Vieillir en mouvement

Je participe depuis quelques mois à un groupe qui s’appelle « Vieillir en mouvement (VEM). Nous sommes un groupe de professionnelles du monde de la danse et de l’éducation somatique entre 55 et 70 ans. Nous partageons cette même passion du mouvement que nous enseignons depuis plusieurs décennies dans nos classes respectives. Nous nous réunissons toutes les six semaines environs. Le but de ces rencontres est d’improviser et de communiquer par le mouvement. Mais c’est surtout une occasion de continuer à vivre notre corps en mouvement malgré les limitations, les blessures et l’avancée en l’âge.

Ce qui nous réunit, c’est la croyance que vieillir peut rimer avec plaisir. Ces moments de partage par le mouvement sont très touchants et intenses. Ces rencontres confirment que quel que soit notre âge, il est toujours possible d’improviser avec d’autres, rebondir, laisser nos corps interagir avec fluidité dans la découverte de l’inconnu. En effet les improvisations se font les yeux fermés. Nous ne savons jamais d’avance où les improvisations vont nous amener. Mais ce qui est clair, c’est que ces expériences dans le groupe « vieillir en mouvement (VEM), est encourageant pour moi. Je vois que je suis encore capable de ramper, de glisser sur le sol, de m’enrouler ou me dérouler avec souplesse, rebondir et sauter.

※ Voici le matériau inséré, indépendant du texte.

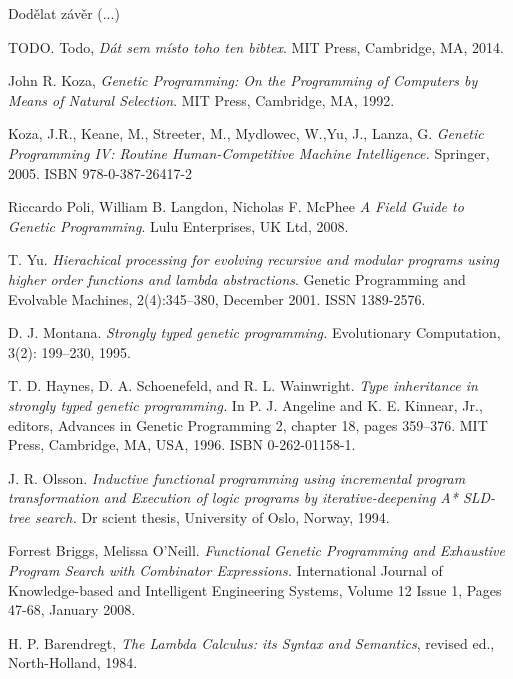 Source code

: \documentclass[conference]{IEEEtran}
\begin{document}
Dodělat závěr (...)


\begin{thebibliography}{22}

  TODO. Todo,
  \emph{Dát sem místo toho ten bibtex}.
  MIT Press, Cambridge, MA,
  2014. 

  John R. Koza,
  \emph{Genetic Programming: On the Programming of Computers by Means of Natural Selection}.
  MIT Press, Cambridge, MA,
  1992. 

  Koza, J.R., Keane, M., Streeter, M., Mydlowec, W.,Yu, J., Lanza, G. 
  \emph{Genetic Programming IV: Routine Human-Competitive Machine Intelligence.} 
  Springer, 2005. ISBN 978-0-387-26417-2 

 Riccardo Poli, William B. Langdon, Nicholas F. McPhee
 \emph{A Field Guide to Genetic Programming}.
 Lulu Enterprises, UK Ltd, 2008.

  T. Yu. 
  \emph{Hierachical processing for evolving recursive and modular 
        programs using higher order functions and lambda abstractions}. 
  Genetic Programming and Evolvable Machines,
  2(4):345–380, December 2001. ISSN 1389-2576.


D. J. Montana. 
\emph{Strongly typed genetic programming.} 
Evolutionary Computation, 3(2): 199–230, 1995.

T. D. Haynes, D. A. Schoenefeld, and R. L. Wainwright. 
\emph{Type inheritance in strongly typed genetic programming.} 
In P. J. Angeline and K. E. Kinnear, Jr., editors, Advances
in Genetic Programming 2, chapter 18, pages 359–376.
MIT Press, Cambridge, MA, USA, 1996. ISBN 0-262-01158-1. 

J. R. Olsson. 
\emph{Inductive functional programming using incremental program 
transformation and Execution of logic programs by 
iterative-deepening A* SLD-tree search.} 
Dr scient thesis, University of Oslo, Norway, 1994.

Forrest Briggs, Melissa O’Neill.
\emph{Functional Genetic Programming and Exhaustive
Program Search with Combinator Expressions.}
International Journal of Knowledge-based and Intelligent Engineering Systems,
Volume 12 Issue 1, Pages 47-68, January 2008. 


H. P. Barendregt,
\emph{The Lambda Calculus: its Syntax and Semantics}, 
revised ed., North-Holland, 1984.


\end{thebibliography}
\end{document}
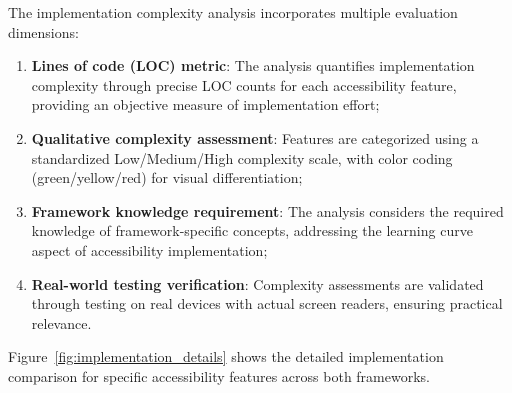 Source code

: The implementation complexity analysis incorporates multiple evaluation dimensions:

\begin{enumerate}
    \item \textbf{Lines of code (LOC) metric}: The analysis quantifies implementation complexity through precise LOC counts for each accessibility feature, providing an objective measure of implementation effort;
    
    \item \textbf{Qualitative complexity assessment}: Features are categorized using a standardized Low/Medium/High complexity scale, with color coding (green/yellow/red) for visual differentiation;
    
    \item \textbf{Framework knowledge requirement}: The analysis considers the required knowledge of framework-specific concepts, addressing the learning curve aspect of accessibility implementation;
    
    \item \textbf{Real-world testing verification}: Complexity assessments are validated through testing on real devices with actual screen readers, ensuring practical relevance.
\end{enumerate}

Figure~\ref{fig:implementation_details} shows the detailed implementation comparison for specific accessibility features across both frameworks.

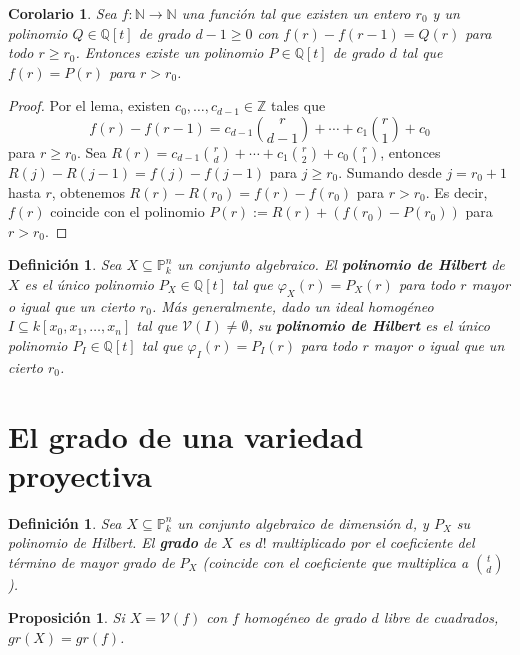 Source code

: \documentclass[a4paper,10pt]{book}
\newtheorem{cor}[thm]{Corolario}
\newtheorem{prop}[thm]{Proposición}
\newtheorem{defn}[thm]{Definición}
\newcommand{\PP}{\mathbb P}
\newcommand{\Pnk}{\PP^n_k}
\newcommand{\VV}{{\mathcal V}}
\begin{document}
\begin{cor}\label{polinomiodiff}
 Sea $f:{\mathbb N}\to{\mathbb N}$ una función tal que existen un entero $r_0$ y un polinomio $Q\in{\mathbb Q}[t]$ de grado $d-1\geq 0$ con $f(r)-f(r-1)=Q(r)$ para todo $r\geq r_0$. Entonces existe un polinomio $P\in{\mathbb Q}[t]$ de grado $d$ tal que $f(r)=P(r)$ para $r> r_0$.
\end{cor}

\begin{proof} Por el lema, existen $c_0,\ldots,c_{d-1}\in{\mathbb Z}$ tales que
$$
f(r)-f(r-1)=c_{d-1}{r\choose{d-1}}+\cdots+c_1{r\choose 1}+c_0
$$
para $r\geq r_0$. Sea $R(r)=c_{d-1}{r\choose{d}}+\cdots+c_1{r\choose 2}+c_0{r\choose 1}$, entonces $R(j)-R(j-1)=f(j)-f(j-1)$ para $j\geq r_0$. Sumando desde $j=r_0+1$ hasta $r$, obtenemos $R(r)-R(r_0)=f(r)-f(r_0)$ para $r>r_0$. Es decir, $f(r)$ coincide con el polinomio $P(r):=R(r)+(f(r_0)-P(r_0))$ para $r>r_0$.
\end{proof}

\begin{defn}
 Sea $X\subseteq\Pnk$ un conjunto algebraico. El {\bf polinomio de Hilbert} de $X$ es el único polinomio $P_X\in{\mathbb Q}[t]$ tal que $\varphi_X(r)=P_X(r)$ para todo $r$ mayor o igual que un cierto $r_0$. Más generalmente, dado un ideal homogéneo $I\subseteq k[x_0,x_1,\ldots,x_n]$ tal que $\VV(I)\neq\emptyset$, su {\bf polinomio de Hilbert} es el único polinomio $P_I\in{\mathbb Q}[t]$ tal que $\varphi_I(r)=P_I(r)$ para todo $r$ mayor o igual que un cierto $r_0$.
\end{defn}

\section{El grado de una variedad proyectiva}

\begin{defn}
 Sea $X\subseteq\Pnk$ un conjunto algebraico de dimensión $d$, y $P_X$ su polinomio de Hilbert. El {\bf grado} de $X$ es $d!$ multiplicado por el coeficiente del término de mayor grado de $P_X$ (coincide con el coeficiente que multiplica a $\binom{t}{d}$).
\end{defn}

\begin{prop}
Si $X=\VV(f)$ con $f$ homogéneo de grado $d$ libre de cuadrados, $gr(X)=gr(f)$. 
\end{prop}
\end{document}
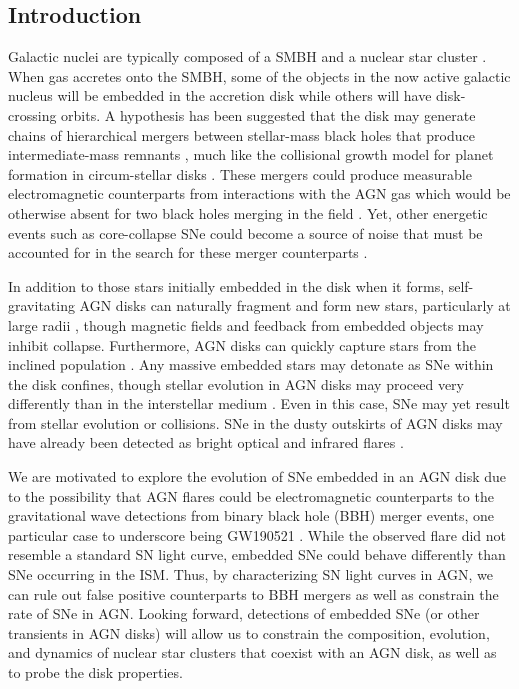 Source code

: \subsection{Introduction} 
\label{sec:intro-ch3}

Galactic nuclei are typically composed of a SMBH and a nuclear star cluster \citep{Ghez+98,Ghez+08}.
When gas accretes onto the SMBH, some of the objects in the now active galactic nucleus will be embedded in the accretion disk while others will have disk-crossing orbits.
A hypothesis has been suggested that the disk may generate chains of hierarchical mergers between stellar-mass black holes that produce intermediate-mass remnants \citep{McKernan+14, Bartos+17, Stone+17, FordMcKernan25, Abbott+20-GW190521, LVK+25-GW231123}, much like the collisional growth model for planet formation in circum-stellar disks \citep{Pollack+96}.
These mergers could produce measurable electromagnetic counterparts from interactions with the AGN gas which would be otherwise absent for two black holes merging in the field \citep{McKernan+19}.
Yet, other energetic events such as core-collapse SNe could become a source of noise that must be accounted for in the search for these merger counterparts \citep{Graham+20}.

In addition to those stars initially embedded in the disk when it forms, self-gravitating AGN disks can naturally fragment and form new stars, particularly at large radii \citep{ShlosmanBegelman89, CollinZahn08}, though magnetic fields \citep{Gerling-Dunsmore+25, Tsung+25} and feedback from embedded objects \citep{HanklaJiangArmitage20} may inhibit collapse.
Furthermore, AGN disks can quickly capture stars from the inclined population \citep{Fabj+20,MacLeodLin20}.
Any massive embedded stars may detonate as SNe within the disk confines, though stellar evolution in AGN disks may proceed very differently than in the interstellar medium \citep[ISM,][]{CantielloJermynLin21}.
Even in this case, SNe may yet result from stellar evolution \citep{Jermyn+21} or collisions.
SNe in the dusty outskirts of AGN disks may have already been detected as bright optical and infrared flares \citep[e.g.][]{Assef+18}.

We are motivated to explore the evolution of SNe embedded in an AGN disk due to the possibility that AGN flares could be electromagnetic counterparts to the gravitational wave detections from binary black hole (BBH) merger events, one particular case to underscore being GW190521 \citet{Abbott+20-GW190521}.
While the observed flare \citep{Graham+20} did not resemble a standard SN light curve, embedded SNe could behave differently than SNe occurring in the ISM. 
Thus, by characterizing SN light curves in AGN, we can rule out false positive counterparts to BBH mergers as well as constrain the rate of SNe in AGN. 
Looking forward, detections of embedded SNe (or other transients in AGN disks) will allow us to constrain the composition, evolution, and dynamics of nuclear star clusters that coexist with an AGN disk, as well as to probe the disk properties.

Vous connaissez sans doute mon intérêt pour la plasticité du cerveau par le mouvement, soit cette faculté de de créer de nouvelles connections synaptiques afin de se réorganiser en permanence et de pouvoir continuer à apprendre et enrichir son vocabulaire de mouvement. C’est ce que j’enseigne avec passion depuis plus de quatre décennies à travers la méthode Emballons-nous.

Toutefois, dans ma carrière d’éducatrice somatique, j’ai observé qu’il existe de nombreux stéréotypes négatifs ou âgistes qui vont affecter les habiletés motrices et influencer les capacités d’une personne qui avance en âge. Par exemple, après un certain âge, il existe une forte croyance que descendre au sol n’est plus une bonne idée. La crainte de ne pas pouvoir se relever est une des raisons qui est parfois réelle. S’ensuit une réelle phobie du sol à laquelle se rajoute la crainte de tomber. Alors l’action de descendre au sol sera graduellement évitée et les fonctions reliées à cette action de descendre au sol et d’en remonter vont se perdre progressivement. Vous connaissez cet adage : « use it or loose it ». Moins on le fait et plus on perd la compétence de le faire.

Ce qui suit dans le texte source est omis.